■ **DESCRIPTION OF THE TASK**
The answer must consist of every line in the records that contains the word "charts".

■ **MATERIAL PROVIDED**
________

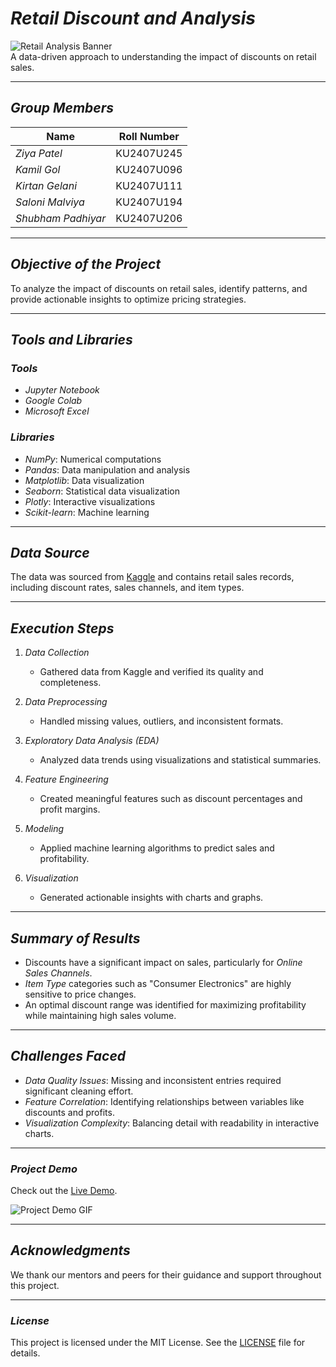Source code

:# *Retail Discount and Analysis*

![Retail Analysis Banner](https://via.placeholder.com/1000x200?text=Retail+Discount+and+Analysis)  
A data-driven approach to understanding the impact of discounts on retail sales.

---

## *Group Members*  
| Name                | Roll Number  |
|---------------------|--------------|
| *Ziya Patel*      | KU2407U245   |
| *Kamil Gol*       | KU2407U096   |
| *Kirtan Gelani*   | KU2407U111   |
| *Saloni Malviya*  | KU2407U194   |
| *Shubham Padhiyar*| KU2407U206   |

---

## *Objective of the Project*
To analyze the impact of discounts on retail sales, identify patterns, and provide actionable insights to optimize pricing strategies.

---

## *Tools and Libraries*

### *Tools*
- *Jupyter Notebook*  
- *Google Colab*  
- *Microsoft Excel*  

### *Libraries*
- *NumPy*: Numerical computations  
- *Pandas*: Data manipulation and analysis  
- *Matplotlib*: Data visualization  
- *Seaborn*: Statistical data visualization  
- *Plotly*: Interactive visualizations  
- *Scikit-learn*: Machine learning  

---

## *Data Source*
The data was sourced from [Kaggle](https://www.kaggle.com) and contains retail sales records, including discount rates, sales channels, and item types.

---

## *Execution Steps*

1. *Data Collection*  
   - Gathered data from Kaggle and verified its quality and completeness.

2. *Data Preprocessing*  
   - Handled missing values, outliers, and inconsistent formats.

3. *Exploratory Data Analysis (EDA)*  
   - Analyzed data trends using visualizations and statistical summaries.

4. *Feature Engineering*  
   - Created meaningful features such as discount percentages and profit margins.

5. *Modeling*  
   - Applied machine learning algorithms to predict sales and profitability.

6. *Visualization*  
   - Generated actionable insights with charts and graphs.

---

## *Summary of Results*
- Discounts have a significant impact on sales, particularly for *Online Sales Channels*.
- *Item Type* categories such as "Consumer Electronics" are highly sensitive to price changes.
- An optimal discount range was identified for maximizing profitability while maintaining high sales volume.

---

## *Challenges Faced*
- *Data Quality Issues*: Missing and inconsistent entries required significant cleaning effort.
- *Feature Correlation*: Identifying relationships between variables like discounts and profits.
- *Visualization Complexity*: Balancing detail with readability in interactive charts.

---

### *Project Demo*
Check out the [Live Demo](https://your-demo-link.com).  

![Project Demo GIF](https://via.placeholder.com/800x400?text=Demo+GIF)

---

## *Acknowledgments*
We thank our mentors and peers for their guidance and support throughout this project.

---

### *License*
This project is licensed under the MIT License. See the [LICENSE](LICENSE.md) file for details.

________

■ **WRITTEN ANSWER**
   - Generated actionable insights with charts and graphs.
- *Visualization Complexity*: Balancing detail with readability in interactive charts.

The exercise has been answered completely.